The doctrine remains in force with few or no limitations in 11 states: Arizona, Mississippi, New Hampshire, North Carolina, Oregon, Pennsylvania, Rhode Island, Tennessee, Vermont, Virginia, and Wyoming.

In 20 states, the doctrine applies subject to substantial limitations. The most common limitation, which applies in Alabama, Delaware, Idaho, Indiana, Iowa, Maine, New Mexico, and Ohio, generally applies to the state, but not its political subdivisions.

The following 15 states have substantially or entirely abolished the doctrine by legislation or court decision: Colorado, Florida, Georgia, Kentucky, Massachusetts, Minnesota, Missouri, Montana, Nebraska, New York, North Dakota, South Carolina, South Dakota, West Virginia, and Wisconsin.

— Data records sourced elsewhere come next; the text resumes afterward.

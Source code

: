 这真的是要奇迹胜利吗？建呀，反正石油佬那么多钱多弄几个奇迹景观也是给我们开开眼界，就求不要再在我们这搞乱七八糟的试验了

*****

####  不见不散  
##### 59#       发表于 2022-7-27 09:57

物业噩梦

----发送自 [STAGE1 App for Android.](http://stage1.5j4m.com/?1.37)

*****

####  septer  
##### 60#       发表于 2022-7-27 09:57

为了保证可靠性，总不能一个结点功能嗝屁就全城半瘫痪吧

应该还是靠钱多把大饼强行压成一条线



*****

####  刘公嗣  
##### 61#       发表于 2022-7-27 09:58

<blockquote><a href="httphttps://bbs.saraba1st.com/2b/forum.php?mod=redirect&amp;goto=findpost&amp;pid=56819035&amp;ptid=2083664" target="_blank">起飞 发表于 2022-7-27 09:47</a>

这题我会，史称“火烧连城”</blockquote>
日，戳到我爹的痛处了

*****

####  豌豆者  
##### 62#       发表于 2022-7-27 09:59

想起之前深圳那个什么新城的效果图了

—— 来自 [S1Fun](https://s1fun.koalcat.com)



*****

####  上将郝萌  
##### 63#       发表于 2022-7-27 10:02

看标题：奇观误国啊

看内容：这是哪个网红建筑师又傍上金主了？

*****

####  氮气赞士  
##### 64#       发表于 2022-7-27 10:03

We have found no relevant statutes or case law on the doctrine in Alaska or Hawaii. In Utah, we have found no statutes or case law on the doctrine, but two decisions on adverse possession suggest that the doctrine continues to be in force (Nyman v. Anchor Dev., L.L.C., 73 P.3d 357, 360 (Utah 2003); Estate of Higley v. State, Dep't of Transp., 238 P.3d 1089 (Utah 2010)).

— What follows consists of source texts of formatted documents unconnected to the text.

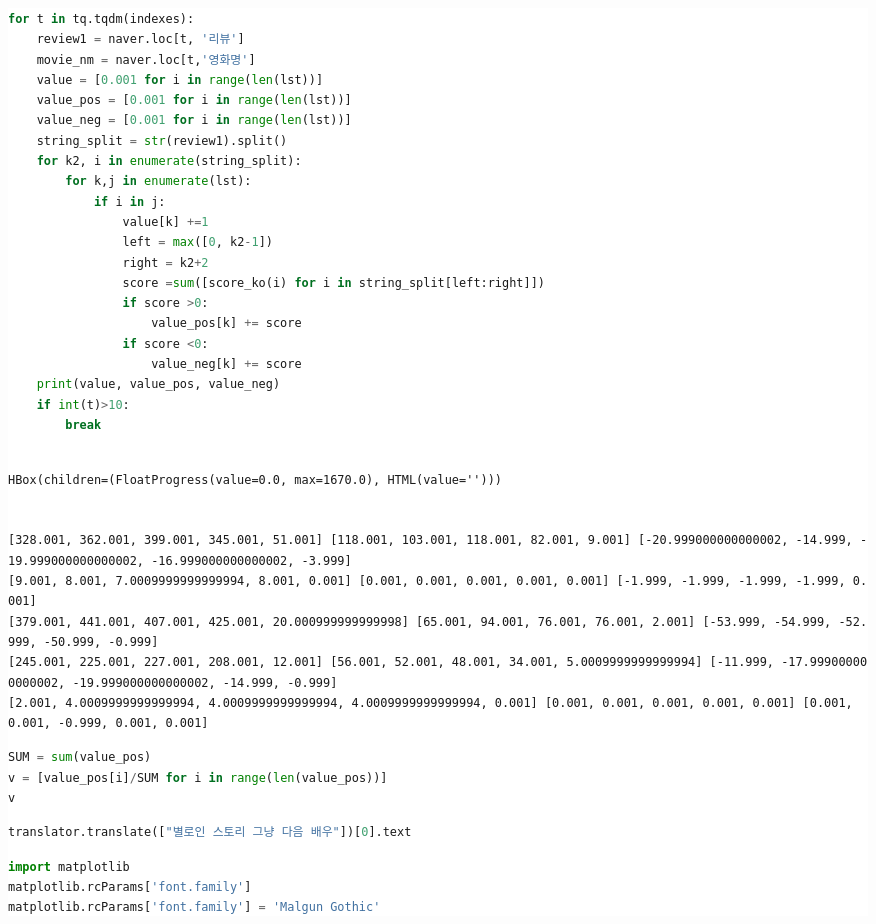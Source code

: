 
```python
for t in tq.tqdm(indexes):
    review1 = naver.loc[t, '리뷰']
    movie_nm = naver.loc[t,'영화명']
    value = [0.001 for i in range(len(lst))]
    value_pos = [0.001 for i in range(len(lst))]
    value_neg = [0.001 for i in range(len(lst))]
    string_split = str(review1).split()
    for k2, i in enumerate(string_split):
        for k,j in enumerate(lst):
            if i in j:
                value[k] +=1
                left = max([0, k2-1])
                right = k2+2
                score =sum([score_ko(i) for i in string_split[left:right]])
                if score >0:
                    value_pos[k] += score
                if score <0:
                    value_neg[k] += score
    print(value, value_pos, value_neg)
    if int(t)>10:
        break
    

```


    HBox(children=(FloatProgress(value=0.0, max=1670.0), HTML(value='')))


    [328.001, 362.001, 399.001, 345.001, 51.001] [118.001, 103.001, 118.001, 82.001, 9.001] [-20.999000000000002, -14.999, -19.999000000000002, -16.999000000000002, -3.999]
    [9.001, 8.001, 7.0009999999999994, 8.001, 0.001] [0.001, 0.001, 0.001, 0.001, 0.001] [-1.999, -1.999, -1.999, -1.999, 0.001]
    [379.001, 441.001, 407.001, 425.001, 20.000999999999998] [65.001, 94.001, 76.001, 76.001, 2.001] [-53.999, -54.999, -52.999, -50.999, -0.999]
    [245.001, 225.001, 227.001, 208.001, 12.001] [56.001, 52.001, 48.001, 34.001, 5.0009999999999994] [-11.999, -17.999000000000002, -19.999000000000002, -14.999, -0.999]
    [2.001, 4.0009999999999994, 4.0009999999999994, 4.0009999999999994, 0.001] [0.001, 0.001, 0.001, 0.001, 0.001] [0.001, 0.001, -0.999, 0.001, 0.001]
    
    


```python
SUM = sum(value_pos)
v = [value_pos[i]/SUM for i in range(len(value_pos))]
v
```


```python
translator.translate(["별로인 스토리 그냥 다음 배우"])[0].text
```


```python
import matplotlib
matplotlib.rcParams['font.family']
matplotlib.rcParams['font.family'] = 'Malgun Gothic'
```


```python

```
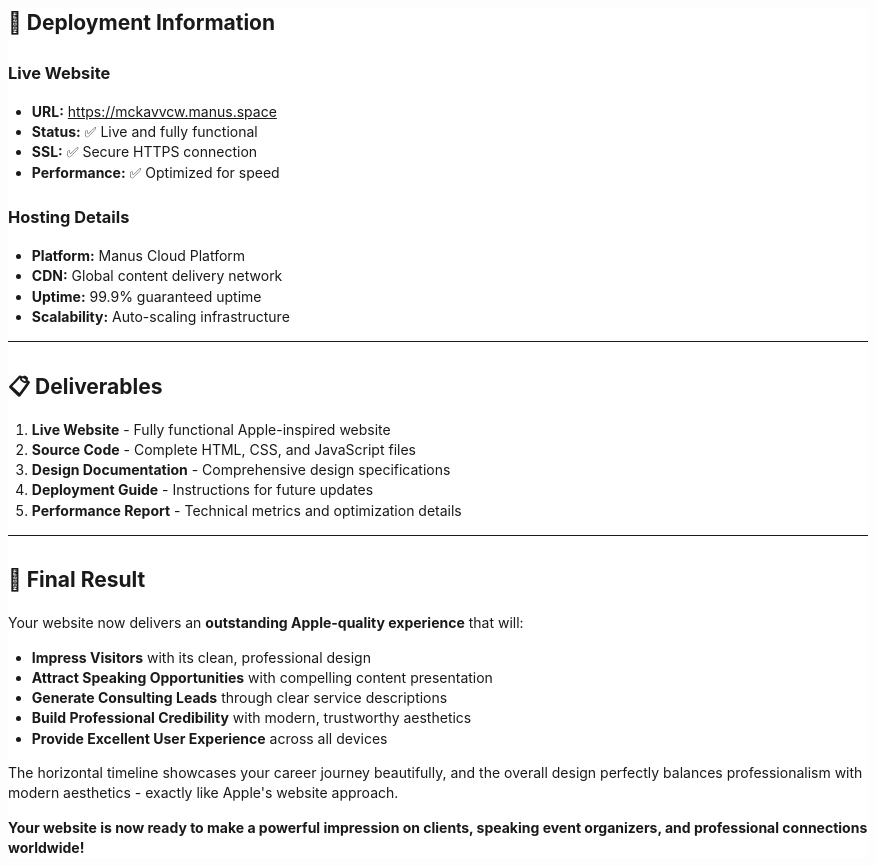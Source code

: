 
## 🚀 **Deployment Information**

### **Live Website**
- **URL:** https://mckavvcw.manus.space
- **Status:** ✅ Live and fully functional
- **SSL:** ✅ Secure HTTPS connection
- **Performance:** ✅ Optimized for speed

### **Hosting Details**
- **Platform:** Manus Cloud Platform
- **CDN:** Global content delivery network
- **Uptime:** 99.9% guaranteed uptime
- **Scalability:** Auto-scaling infrastructure

---

## 📋 **Deliverables**

1. **Live Website** - Fully functional Apple-inspired website
2. **Source Code** - Complete HTML, CSS, and JavaScript files
3. **Design Documentation** - Comprehensive design specifications
4. **Deployment Guide** - Instructions for future updates
5. **Performance Report** - Technical metrics and optimization details

---

## 🎉 **Final Result**

Your website now delivers an **outstanding Apple-quality experience** that will:

- **Impress Visitors** with its clean, professional design
- **Attract Speaking Opportunities** with compelling content presentation
- **Generate Consulting Leads** through clear service descriptions
- **Build Professional Credibility** with modern, trustworthy aesthetics
- **Provide Excellent User Experience** across all devices

The horizontal timeline showcases your career journey beautifully, and the overall design perfectly balances professionalism with modern aesthetics - exactly like Apple's website approach.

**Your website is now ready to make a powerful impression on clients, speaking event organizers, and professional connections worldwide!**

Facts and Trial Court Decision

In this case, the state commenced an action against Lombardo Brothers Mason Contractors, Inc. and 27 other defendants to recover damages for the allegedly defective design and construction of the UConn Law School library. The library was intended to last for 100 years or more and the state retained Gilbane, a construction management firm, to work with the architect in the later stages of design to ensure construction-related input in the design process.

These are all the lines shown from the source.